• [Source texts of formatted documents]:
#####

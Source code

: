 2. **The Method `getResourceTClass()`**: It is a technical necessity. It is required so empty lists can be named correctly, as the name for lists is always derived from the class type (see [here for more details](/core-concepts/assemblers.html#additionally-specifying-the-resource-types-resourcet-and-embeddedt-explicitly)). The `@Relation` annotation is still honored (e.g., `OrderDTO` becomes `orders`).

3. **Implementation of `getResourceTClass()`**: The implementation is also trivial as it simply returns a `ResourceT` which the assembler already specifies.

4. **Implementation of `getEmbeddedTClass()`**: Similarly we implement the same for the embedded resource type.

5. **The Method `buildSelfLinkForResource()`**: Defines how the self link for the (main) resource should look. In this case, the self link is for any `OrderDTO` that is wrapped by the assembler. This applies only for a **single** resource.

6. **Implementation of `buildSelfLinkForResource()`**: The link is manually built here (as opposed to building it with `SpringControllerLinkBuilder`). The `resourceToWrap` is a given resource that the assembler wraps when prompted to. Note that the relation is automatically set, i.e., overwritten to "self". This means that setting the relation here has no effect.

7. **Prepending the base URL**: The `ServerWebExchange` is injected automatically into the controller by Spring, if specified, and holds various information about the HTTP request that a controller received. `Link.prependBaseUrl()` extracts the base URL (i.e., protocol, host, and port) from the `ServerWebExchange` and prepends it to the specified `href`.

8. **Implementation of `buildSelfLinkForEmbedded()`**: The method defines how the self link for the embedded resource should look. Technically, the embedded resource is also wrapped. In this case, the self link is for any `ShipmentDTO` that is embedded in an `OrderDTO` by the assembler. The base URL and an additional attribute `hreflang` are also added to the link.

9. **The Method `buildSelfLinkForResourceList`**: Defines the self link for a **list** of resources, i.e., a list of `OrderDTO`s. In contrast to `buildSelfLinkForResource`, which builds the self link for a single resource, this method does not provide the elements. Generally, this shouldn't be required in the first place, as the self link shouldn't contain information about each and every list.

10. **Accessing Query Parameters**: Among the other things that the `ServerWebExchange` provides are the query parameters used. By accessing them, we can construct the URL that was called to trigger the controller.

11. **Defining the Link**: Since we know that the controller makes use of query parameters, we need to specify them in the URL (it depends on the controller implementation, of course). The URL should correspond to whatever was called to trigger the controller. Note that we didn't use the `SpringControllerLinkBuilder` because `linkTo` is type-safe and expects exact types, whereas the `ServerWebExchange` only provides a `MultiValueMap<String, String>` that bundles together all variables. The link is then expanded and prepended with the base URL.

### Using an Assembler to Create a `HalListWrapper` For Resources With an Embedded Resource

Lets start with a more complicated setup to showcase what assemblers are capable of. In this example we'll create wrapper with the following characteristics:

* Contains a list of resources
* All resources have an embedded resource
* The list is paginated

#####

• [What is being asked]: Starting at the line with "list of resources", retype each line through the final one in the data above, unchanged and with nothing added.

• [Answer to this problem]:
* Contains a list of resources
* All resources have an embedded resource
* The list is paginated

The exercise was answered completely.